(Stored data)
··········
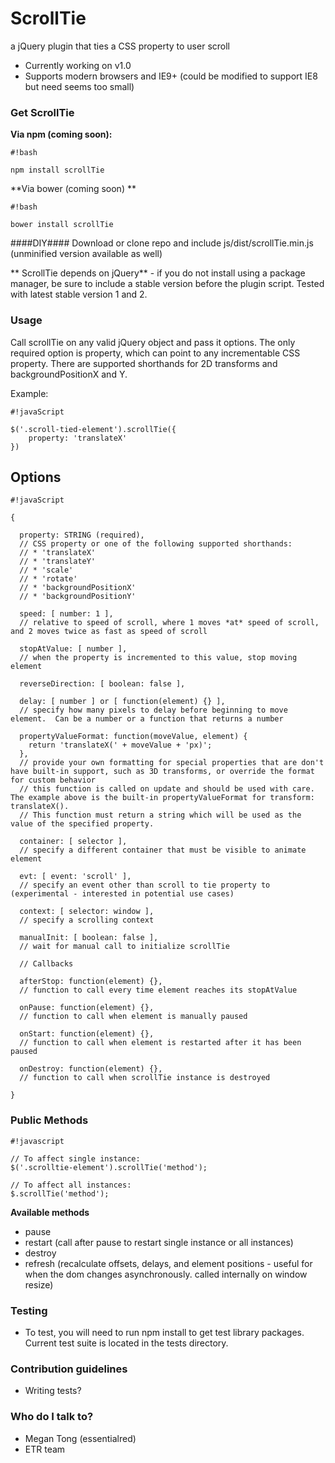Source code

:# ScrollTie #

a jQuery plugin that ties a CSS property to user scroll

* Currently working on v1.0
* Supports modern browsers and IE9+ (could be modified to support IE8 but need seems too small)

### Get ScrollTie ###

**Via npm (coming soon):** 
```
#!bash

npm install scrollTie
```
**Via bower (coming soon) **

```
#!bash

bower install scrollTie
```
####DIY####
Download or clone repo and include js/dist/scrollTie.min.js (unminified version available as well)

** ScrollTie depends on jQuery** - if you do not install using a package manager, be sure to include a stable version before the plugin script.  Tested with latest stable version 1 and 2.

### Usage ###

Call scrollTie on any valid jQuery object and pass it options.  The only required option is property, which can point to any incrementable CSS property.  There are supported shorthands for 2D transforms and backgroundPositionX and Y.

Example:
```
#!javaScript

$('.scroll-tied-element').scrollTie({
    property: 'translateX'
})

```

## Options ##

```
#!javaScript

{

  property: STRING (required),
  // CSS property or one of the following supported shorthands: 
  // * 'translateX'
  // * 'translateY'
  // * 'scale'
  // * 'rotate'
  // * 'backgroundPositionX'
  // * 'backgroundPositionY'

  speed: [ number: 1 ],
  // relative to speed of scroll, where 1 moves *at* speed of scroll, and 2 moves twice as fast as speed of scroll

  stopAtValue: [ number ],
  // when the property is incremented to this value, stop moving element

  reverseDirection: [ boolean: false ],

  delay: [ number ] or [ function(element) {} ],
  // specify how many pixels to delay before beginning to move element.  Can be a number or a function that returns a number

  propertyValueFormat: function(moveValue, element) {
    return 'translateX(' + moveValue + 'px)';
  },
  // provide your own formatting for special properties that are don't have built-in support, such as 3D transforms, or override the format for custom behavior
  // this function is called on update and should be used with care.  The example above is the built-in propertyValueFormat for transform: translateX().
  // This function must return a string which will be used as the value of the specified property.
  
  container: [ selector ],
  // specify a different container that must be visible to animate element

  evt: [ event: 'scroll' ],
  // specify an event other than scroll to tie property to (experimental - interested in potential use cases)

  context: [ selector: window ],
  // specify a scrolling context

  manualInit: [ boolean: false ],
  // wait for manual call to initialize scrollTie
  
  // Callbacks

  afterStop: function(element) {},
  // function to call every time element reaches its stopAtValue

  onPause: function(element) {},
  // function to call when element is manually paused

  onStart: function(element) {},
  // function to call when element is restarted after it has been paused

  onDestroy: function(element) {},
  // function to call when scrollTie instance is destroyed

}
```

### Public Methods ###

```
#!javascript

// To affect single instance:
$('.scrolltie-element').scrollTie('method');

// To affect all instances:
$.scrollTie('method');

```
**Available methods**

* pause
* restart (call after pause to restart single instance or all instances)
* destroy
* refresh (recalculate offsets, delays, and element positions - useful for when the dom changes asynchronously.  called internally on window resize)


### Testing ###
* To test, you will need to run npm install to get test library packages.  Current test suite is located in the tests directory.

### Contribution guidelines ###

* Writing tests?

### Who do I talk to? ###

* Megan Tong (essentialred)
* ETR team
··········
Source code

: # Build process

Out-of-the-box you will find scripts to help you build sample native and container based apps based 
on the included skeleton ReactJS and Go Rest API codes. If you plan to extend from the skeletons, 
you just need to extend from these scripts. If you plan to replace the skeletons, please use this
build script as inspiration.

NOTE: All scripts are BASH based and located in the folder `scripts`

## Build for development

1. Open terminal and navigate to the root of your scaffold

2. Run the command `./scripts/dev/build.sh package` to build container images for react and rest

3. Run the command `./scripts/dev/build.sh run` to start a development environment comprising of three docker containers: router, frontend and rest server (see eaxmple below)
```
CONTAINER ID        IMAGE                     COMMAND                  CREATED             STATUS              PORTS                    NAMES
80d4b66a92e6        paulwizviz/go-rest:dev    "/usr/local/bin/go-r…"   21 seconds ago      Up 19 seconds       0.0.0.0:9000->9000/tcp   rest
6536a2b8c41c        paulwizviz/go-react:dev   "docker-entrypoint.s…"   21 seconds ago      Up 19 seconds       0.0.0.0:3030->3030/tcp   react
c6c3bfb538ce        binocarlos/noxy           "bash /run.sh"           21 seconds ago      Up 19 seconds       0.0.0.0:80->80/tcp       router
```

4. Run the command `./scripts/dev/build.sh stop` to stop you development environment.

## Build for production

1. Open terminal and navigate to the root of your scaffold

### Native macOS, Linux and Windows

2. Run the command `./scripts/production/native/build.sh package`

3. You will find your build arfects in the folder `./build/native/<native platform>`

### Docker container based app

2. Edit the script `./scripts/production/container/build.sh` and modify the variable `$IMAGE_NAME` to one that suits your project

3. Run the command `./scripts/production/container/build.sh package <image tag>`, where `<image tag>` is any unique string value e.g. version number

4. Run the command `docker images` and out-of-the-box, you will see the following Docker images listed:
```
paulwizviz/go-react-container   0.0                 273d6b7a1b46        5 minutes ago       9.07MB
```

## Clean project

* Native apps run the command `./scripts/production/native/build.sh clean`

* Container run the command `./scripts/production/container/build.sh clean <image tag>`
··········
Within the data above, pick out all lines holding the word "built".

__Written solution__:
  // provide your own formatting for special properties that are don't have built-in support, such as 3D transforms, or override the format for custom behavior
  // this function is called on update and should be used with care.  The example above is the built-in propertyValueFormat for transform: translateX().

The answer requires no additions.